Ге наивно полагал, что всего лишь «выполняет», всего лишь переносит на холст черты оригинала. Он наивно полагал, что так надо, и не думал оправдываться. Но оправдание его в том, что он так и не нашел приема («приемчика»!). Он не умел по одной мерке; хотя и повторяться вроде бы не грех, — он писал портретов много, гораздо больше, чем нам известно.
В наиболее подробном списке портретных работ Ге[17] 1854 годом датируется один портрет; а художник в письме невесте от 29 декабря 1854 года замечает: «Я написал два эскиза по исторической живописи и три портрета — середина между подмалевком и оконченными работами да несколько портретов карандашом»[18].
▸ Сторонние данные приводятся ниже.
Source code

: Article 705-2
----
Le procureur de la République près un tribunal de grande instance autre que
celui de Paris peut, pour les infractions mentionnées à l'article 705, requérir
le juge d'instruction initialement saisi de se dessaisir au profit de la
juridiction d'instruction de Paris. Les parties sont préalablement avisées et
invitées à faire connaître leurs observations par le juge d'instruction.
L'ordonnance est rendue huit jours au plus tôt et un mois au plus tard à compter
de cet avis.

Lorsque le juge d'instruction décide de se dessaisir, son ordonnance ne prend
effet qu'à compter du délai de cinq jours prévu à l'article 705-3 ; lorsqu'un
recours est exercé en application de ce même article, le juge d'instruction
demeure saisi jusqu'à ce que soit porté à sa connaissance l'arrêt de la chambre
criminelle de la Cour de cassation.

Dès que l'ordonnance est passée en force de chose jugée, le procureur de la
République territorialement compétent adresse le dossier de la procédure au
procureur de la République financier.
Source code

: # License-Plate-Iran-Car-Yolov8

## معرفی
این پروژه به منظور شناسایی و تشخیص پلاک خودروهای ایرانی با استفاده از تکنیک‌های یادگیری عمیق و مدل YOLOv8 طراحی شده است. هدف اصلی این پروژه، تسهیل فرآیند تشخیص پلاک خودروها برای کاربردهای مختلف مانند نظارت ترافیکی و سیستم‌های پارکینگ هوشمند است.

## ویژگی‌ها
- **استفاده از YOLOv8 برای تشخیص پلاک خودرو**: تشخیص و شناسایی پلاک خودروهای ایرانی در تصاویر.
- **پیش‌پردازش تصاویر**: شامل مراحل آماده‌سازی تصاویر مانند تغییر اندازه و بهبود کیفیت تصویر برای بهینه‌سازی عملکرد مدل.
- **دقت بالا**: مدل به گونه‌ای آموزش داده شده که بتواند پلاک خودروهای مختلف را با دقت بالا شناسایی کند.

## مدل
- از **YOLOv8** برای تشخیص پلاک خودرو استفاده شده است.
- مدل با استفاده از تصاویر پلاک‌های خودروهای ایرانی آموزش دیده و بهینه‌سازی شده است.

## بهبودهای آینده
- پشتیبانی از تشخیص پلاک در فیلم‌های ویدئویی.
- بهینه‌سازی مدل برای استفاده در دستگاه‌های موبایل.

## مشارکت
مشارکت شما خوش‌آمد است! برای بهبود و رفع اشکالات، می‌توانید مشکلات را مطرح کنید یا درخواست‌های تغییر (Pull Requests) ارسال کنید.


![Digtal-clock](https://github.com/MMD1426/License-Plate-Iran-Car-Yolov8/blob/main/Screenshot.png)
Разгадывать портреты еще труднее, чем картины. И еще ненужней. Живые черты оригинала, и эти же черты, но уже воспринятые художником, измененные его чувством, его мыслью, его отношением к оригиналу и ко всему миру, внутренняя задача, с которой он, того, быть может, не сознавая, подошел к холсту — все переплавилось в портрете. Но сплав — не спайка: его не раздерешь на составные части.
Ранние портреты Ге часто разносят по группам: «парадные», «домашние», «романтические». Если бы можно было еще расставить эти группы хронологически — сначала писал парадные портреты (подражал Зарянко), потом — романтические (подражал Брюллову), потом… Очень удобно раскладывать художника по периодам. Он может, например, с каждым периодом подниматься на новую ступень. А может достигнуть вершины в предпоследнем периоде, в конце жизни сделав шаг назад (допустим, под влиянием изменившегося мировоззрения).